Contract talks resumed yesterday between the U.S. Postal Service and negotiators for two unions representing 579,000 workers whose wage-benefits contract expires today at midnight, officials said.
Talks broke off acrimoniously last Wednesday with a walkout by representatives of the two unions over the Postal Service's refusal to disclose terms of its tentative contract with a smaller union, the Mail Handlers Union.
Vincent R. Sombrotto, president of the National Association of Letter Carriers, and Moe Biller, president of the American Postal Workers Union, yesterday said their unions are determined to negotiate a new three-year agreement by midnight.
"We are very optimistic" about arriving at an agreement "at least by the deadline," said Bob Becker, a Postal Service spokesman.
No disruption of mail service is anticipated even if an accord is not reached, because federal law prohibits strikes by postal workers. An arbitration procedure would be used if there is no agreement.
At issue when the talks broke off were provisions of the tentative Mail Handlers agreement that the Postal Workers Union contended would transfer workers from its jurisdiction to the Mail Handlers Union. The Letter Carriers walked out in solidarity with the Postal Workers.

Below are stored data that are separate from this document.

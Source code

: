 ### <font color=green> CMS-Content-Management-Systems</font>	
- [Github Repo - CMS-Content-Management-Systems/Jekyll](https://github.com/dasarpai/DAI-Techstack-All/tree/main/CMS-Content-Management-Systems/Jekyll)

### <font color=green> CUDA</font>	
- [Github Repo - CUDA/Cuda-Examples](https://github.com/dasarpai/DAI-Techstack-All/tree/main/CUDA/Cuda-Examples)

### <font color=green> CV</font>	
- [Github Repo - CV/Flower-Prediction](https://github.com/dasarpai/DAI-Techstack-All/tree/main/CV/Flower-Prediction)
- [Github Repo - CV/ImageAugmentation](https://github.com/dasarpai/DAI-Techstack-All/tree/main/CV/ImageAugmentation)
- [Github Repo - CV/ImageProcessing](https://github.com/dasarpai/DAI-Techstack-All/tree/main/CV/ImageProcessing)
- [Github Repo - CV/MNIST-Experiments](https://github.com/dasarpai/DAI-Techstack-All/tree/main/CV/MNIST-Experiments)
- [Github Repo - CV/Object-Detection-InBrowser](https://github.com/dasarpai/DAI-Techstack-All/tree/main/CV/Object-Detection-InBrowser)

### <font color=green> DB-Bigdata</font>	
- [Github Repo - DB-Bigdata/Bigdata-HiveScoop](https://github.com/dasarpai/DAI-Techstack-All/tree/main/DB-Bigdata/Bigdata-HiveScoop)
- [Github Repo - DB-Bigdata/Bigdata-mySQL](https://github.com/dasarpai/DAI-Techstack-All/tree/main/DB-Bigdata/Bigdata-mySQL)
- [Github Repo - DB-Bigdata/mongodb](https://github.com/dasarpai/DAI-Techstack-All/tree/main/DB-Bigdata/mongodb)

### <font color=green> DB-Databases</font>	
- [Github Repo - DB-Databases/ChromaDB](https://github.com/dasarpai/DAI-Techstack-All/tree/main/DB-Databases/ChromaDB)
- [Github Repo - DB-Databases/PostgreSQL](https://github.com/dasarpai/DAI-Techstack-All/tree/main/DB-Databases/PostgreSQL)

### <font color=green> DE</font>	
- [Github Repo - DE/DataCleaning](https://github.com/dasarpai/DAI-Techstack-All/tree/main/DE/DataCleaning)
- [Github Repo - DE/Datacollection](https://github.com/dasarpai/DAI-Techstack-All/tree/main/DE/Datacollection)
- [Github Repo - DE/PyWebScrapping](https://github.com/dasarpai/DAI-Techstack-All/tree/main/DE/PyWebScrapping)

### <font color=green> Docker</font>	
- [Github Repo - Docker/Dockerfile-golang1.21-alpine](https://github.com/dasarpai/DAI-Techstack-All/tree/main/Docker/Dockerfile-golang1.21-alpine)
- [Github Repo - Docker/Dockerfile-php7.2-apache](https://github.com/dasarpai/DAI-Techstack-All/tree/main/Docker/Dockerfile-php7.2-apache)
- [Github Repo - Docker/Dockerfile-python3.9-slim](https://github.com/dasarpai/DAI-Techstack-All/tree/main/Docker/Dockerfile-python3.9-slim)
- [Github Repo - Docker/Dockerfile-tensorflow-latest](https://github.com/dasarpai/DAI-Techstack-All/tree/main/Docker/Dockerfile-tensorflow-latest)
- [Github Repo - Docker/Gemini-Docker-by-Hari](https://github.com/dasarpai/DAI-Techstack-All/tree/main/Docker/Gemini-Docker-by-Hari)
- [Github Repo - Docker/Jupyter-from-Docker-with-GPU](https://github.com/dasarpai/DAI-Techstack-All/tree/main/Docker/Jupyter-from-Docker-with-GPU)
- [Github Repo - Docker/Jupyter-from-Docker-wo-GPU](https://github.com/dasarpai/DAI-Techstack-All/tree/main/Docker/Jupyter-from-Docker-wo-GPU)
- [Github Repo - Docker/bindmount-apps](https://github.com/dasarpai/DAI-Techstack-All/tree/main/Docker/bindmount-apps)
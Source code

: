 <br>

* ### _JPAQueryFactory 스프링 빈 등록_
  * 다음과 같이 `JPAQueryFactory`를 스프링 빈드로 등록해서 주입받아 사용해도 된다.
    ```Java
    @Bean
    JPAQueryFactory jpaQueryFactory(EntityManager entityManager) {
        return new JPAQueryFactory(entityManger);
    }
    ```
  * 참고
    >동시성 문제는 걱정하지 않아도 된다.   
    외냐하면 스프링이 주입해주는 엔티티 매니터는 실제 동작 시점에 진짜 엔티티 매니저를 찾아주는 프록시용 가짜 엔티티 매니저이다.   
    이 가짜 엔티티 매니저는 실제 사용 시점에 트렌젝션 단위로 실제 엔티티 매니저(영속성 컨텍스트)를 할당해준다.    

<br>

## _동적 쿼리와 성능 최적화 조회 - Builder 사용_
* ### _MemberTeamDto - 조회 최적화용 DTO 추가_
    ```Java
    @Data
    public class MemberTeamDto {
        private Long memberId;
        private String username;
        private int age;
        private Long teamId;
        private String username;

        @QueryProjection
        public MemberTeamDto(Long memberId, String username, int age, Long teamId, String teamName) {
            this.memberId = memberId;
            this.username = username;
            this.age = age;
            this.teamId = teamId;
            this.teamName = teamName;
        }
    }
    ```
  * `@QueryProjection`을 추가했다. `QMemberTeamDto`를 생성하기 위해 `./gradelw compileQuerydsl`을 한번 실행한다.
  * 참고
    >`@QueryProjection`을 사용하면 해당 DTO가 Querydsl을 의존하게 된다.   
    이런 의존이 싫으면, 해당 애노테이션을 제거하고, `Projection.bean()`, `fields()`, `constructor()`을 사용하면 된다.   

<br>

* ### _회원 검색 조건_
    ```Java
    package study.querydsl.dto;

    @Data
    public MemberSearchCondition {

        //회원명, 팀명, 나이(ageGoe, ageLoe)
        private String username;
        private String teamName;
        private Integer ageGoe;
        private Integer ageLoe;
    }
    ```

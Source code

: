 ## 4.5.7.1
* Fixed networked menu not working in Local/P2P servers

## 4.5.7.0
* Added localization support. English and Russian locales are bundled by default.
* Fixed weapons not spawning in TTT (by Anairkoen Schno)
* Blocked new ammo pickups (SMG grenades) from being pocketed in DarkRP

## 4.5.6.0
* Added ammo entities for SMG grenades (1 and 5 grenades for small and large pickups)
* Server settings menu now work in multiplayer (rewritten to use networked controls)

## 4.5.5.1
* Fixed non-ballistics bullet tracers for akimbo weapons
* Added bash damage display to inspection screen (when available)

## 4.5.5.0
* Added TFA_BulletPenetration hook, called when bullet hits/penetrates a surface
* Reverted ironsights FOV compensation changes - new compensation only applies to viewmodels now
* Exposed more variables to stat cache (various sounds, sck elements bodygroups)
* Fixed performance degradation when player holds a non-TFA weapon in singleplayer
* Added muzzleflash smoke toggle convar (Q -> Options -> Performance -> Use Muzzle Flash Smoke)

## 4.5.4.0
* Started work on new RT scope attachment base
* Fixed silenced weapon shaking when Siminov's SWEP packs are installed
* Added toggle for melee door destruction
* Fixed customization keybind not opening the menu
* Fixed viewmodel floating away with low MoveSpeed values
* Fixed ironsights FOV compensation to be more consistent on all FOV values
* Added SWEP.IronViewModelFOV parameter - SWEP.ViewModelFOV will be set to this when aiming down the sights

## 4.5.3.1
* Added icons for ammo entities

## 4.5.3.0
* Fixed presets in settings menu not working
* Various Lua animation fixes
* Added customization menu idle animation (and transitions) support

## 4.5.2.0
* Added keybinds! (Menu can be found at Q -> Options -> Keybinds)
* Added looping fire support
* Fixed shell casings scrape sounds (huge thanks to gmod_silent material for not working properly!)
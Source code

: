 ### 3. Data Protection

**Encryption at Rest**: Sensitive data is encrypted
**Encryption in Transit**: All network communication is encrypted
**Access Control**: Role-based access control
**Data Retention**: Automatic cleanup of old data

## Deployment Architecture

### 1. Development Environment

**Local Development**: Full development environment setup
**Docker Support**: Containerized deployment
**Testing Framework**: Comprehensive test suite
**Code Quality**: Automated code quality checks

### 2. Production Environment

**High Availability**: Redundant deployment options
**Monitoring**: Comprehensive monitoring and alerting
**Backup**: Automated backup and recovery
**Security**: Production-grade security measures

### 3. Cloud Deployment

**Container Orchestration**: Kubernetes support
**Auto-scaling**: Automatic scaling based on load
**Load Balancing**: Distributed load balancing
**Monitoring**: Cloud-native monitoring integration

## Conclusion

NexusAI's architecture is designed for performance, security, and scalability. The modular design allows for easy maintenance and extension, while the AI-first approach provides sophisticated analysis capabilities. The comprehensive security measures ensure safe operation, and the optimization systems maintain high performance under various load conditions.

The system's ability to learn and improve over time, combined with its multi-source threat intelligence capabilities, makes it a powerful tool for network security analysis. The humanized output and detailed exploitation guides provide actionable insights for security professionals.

Talks resumed noon yesterday after the signing of a memorandum of understanding on that issue.
Becker said the two unions' concern over abridgment of the Postal Workers' jurisdiction "has been resolved to everyone's satisfaction," following several days of talks.
The two large unions made their formal money proposal last Tuesday, asking for wage increases of about 6.8 percent annually for three years, a shorter time to rise to top pay levels, and improvement in medical benefits and other provisions.
Postal negotiators had not made a formal response when the talks broke off Wednesday, and declined to publicly discuss their offer.
The Mail Handlers Union, a division of the Laborers' International Union of North America, represents 50,000 workers nationwide who perform such tasks as loading and unloading mail sacks and packages and sorting bulk mail.
The Postal Workers Union represents the nation's 346,000 post office clerks, maintenance workers, motor vehicle operators and special delivery messengers. The Letter Carriers union represents the 233,000 letter carriers who deliver mail in cities.